* [Activity] Set down the entries once more exactly as they were written.

* [Information]
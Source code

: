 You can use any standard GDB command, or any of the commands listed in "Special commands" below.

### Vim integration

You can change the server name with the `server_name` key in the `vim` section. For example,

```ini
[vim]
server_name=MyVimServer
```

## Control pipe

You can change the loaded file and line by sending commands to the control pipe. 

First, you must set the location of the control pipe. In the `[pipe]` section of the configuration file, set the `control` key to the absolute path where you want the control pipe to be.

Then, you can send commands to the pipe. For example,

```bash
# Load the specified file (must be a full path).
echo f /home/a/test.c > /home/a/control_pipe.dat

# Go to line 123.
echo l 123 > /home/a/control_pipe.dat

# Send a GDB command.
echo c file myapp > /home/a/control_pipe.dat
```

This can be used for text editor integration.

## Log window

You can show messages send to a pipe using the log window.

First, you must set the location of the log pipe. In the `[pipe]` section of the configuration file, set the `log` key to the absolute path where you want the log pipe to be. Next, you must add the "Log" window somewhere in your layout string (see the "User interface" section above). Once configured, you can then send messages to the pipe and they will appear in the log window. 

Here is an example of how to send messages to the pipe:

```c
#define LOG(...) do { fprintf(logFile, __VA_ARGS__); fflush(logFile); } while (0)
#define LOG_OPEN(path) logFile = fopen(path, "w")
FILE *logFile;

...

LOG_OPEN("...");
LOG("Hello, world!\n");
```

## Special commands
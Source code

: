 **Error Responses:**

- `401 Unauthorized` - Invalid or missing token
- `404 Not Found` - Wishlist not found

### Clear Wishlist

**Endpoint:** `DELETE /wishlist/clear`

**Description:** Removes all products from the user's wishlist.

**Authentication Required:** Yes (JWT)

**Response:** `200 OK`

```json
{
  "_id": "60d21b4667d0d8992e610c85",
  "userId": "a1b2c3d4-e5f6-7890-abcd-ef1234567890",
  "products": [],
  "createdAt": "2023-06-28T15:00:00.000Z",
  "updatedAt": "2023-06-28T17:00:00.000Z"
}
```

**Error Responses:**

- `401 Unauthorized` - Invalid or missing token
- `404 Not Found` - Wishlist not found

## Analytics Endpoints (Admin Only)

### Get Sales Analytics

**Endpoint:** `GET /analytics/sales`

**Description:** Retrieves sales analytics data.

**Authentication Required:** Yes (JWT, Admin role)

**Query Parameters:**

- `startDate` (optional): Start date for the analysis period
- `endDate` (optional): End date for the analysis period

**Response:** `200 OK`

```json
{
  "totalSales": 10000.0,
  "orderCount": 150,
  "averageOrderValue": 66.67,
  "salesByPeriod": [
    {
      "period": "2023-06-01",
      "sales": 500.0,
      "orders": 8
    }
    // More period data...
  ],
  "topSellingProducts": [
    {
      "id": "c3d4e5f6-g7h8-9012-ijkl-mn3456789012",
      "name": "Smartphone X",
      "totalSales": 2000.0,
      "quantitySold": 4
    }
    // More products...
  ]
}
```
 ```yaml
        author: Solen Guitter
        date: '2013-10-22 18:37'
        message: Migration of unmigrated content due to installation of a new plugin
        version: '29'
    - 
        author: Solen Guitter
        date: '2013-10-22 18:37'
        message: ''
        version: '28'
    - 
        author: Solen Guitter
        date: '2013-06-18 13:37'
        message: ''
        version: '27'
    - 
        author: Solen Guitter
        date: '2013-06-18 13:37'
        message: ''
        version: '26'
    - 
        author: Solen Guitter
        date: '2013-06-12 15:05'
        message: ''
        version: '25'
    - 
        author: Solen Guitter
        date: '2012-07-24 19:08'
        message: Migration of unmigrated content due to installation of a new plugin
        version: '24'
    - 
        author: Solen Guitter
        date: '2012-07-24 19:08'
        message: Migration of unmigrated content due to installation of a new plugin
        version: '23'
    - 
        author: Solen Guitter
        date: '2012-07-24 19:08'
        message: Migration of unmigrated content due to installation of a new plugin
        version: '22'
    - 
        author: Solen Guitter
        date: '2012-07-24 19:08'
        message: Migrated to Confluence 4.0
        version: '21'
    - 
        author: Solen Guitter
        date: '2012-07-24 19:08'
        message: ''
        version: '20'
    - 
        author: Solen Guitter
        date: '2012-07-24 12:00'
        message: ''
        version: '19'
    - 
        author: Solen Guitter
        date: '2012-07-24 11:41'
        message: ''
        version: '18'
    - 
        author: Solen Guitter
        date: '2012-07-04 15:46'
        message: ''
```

* [Solution to this task]
Source code

: You can use any standard GDB command, or any of the commands listed in "Special commands" below.

### Vim integration

You can change the server name with the `server_name` key in the `vim` section. For example,

```ini
[vim]
server_name=MyVimServer
```

## Control pipe

You can change the loaded file and line by sending commands to the control pipe. 

First, you must set the location of the control pipe. In the `[pipe]` section of the configuration file, set the `control` key to the absolute path where you want the control pipe to be.

Then, you can send commands to the pipe. For example,

```bash
# Load the specified file (must be a full path).
echo f /home/a/test.c > /home/a/control_pipe.dat

# Go to line 123.
echo l 123 > /home/a/control_pipe.dat

# Send a GDB command.
echo c file myapp > /home/a/control_pipe.dat
```

This can be used for text editor integration.

## Log window

You can show messages send to a pipe using the log window.

First, you must set the location of the log pipe. In the `[pipe]` section of the configuration file, set the `log` key to the absolute path where you want the log pipe to be. Next, you must add the "Log" window somewhere in your layout string (see the "User interface" section above). Once configured, you can then send messages to the pipe and they will appear in the log window. 

Here is an example of how to send messages to the pipe:

```c
#define LOG(...) do { fprintf(logFile, __VA_ARGS__); fflush(logFile); } while (0)
#define LOG_OPEN(path) logFile = fopen(path, "w")
FILE *logFile;

...

LOG_OPEN("...");
LOG("Hello, world!\n");
```

## Special commands
Source code

: **Error Responses:**

- `401 Unauthorized` - Invalid or missing token
- `404 Not Found` - Wishlist not found

### Clear Wishlist

**Endpoint:** `DELETE /wishlist/clear`

**Description:** Removes all products from the user's wishlist.

**Authentication Required:** Yes (JWT)

**Response:** `200 OK`

```json
{
  "_id": "60d21b4667d0d8992e610c85",
  "userId": "a1b2c3d4-e5f6-7890-abcd-ef1234567890",
  "products": [],
  "createdAt": "2023-06-28T15:00:00.000Z",
  "updatedAt": "2023-06-28T17:00:00.000Z"
}
```

**Error Responses:**

- `401 Unauthorized` - Invalid or missing token
- `404 Not Found` - Wishlist not found

## Analytics Endpoints (Admin Only)

### Get Sales Analytics

**Endpoint:** `GET /analytics/sales`

**Description:** Retrieves sales analytics data.

**Authentication Required:** Yes (JWT, Admin role)

**Query Parameters:**

- `startDate` (optional): Start date for the analysis period
- `endDate` (optional): End date for the analysis period

**Response:** `200 OK`

```json
{
  "totalSales": 10000.0,
  "orderCount": 150,
  "averageOrderValue": 66.67,
  "salesByPeriod": [
    {
      "period": "2023-06-01",
      "sales": 500.0,
      "orders": 8
    }
    // More period data...
  ],
  "topSellingProducts": [
    {
      "id": "c3d4e5f6-g7h8-9012-ijkl-mn3456789012",
      "name": "Smartphone X",
      "totalSales": 2000.0,
      "quantitySold": 4
    }
    // More products...
  ]
}
```
 ```yaml
        author: Solen Guitter
        date: '2013-10-22 18:37'
        message: Migration of unmigrated content due to installation of a new plugin
        version: '29'
    - 
        author: Solen Guitter
        date: '2013-10-22 18:37'
        message: ''
        version: '28'
    - 
        author: Solen Guitter
        date: '2013-06-18 13:37'
        message: ''
        version: '27'
    - 
        author: Solen Guitter
        date: '2013-06-18 13:37'
        message: ''
        version: '26'
    - 
        author: Solen Guitter
        date: '2013-06-12 15:05'
        message: ''
        version: '25'
    - 
        author: Solen Guitter
        date: '2012-07-24 19:08'
        message: Migration of unmigrated content due to installation of a new plugin
        version: '24'
    - 
        author: Solen Guitter
        date: '2012-07-24 19:08'
        message: Migration of unmigrated content due to installation of a new plugin
        version: '23'
    - 
        author: Solen Guitter
        date: '2012-07-24 19:08'
        message: Migration of unmigrated content due to installation of a new plugin
        version: '22'
    - 
        author: Solen Guitter
        date: '2012-07-24 19:08'
        message: Migrated to Confluence 4.0
        version: '21'
    - 
        author: Solen Guitter
        date: '2012-07-24 19:08'
        message: ''
        version: '20'
    - 
        author: Solen Guitter
        date: '2012-07-24 12:00'
        message: ''
        version: '19'
    - 
        author: Solen Guitter
        date: '2012-07-24 11:41'
        message: ''
        version: '18'
    - 
        author: Solen Guitter
        date: '2012-07-04 15:46'
        message: ''
```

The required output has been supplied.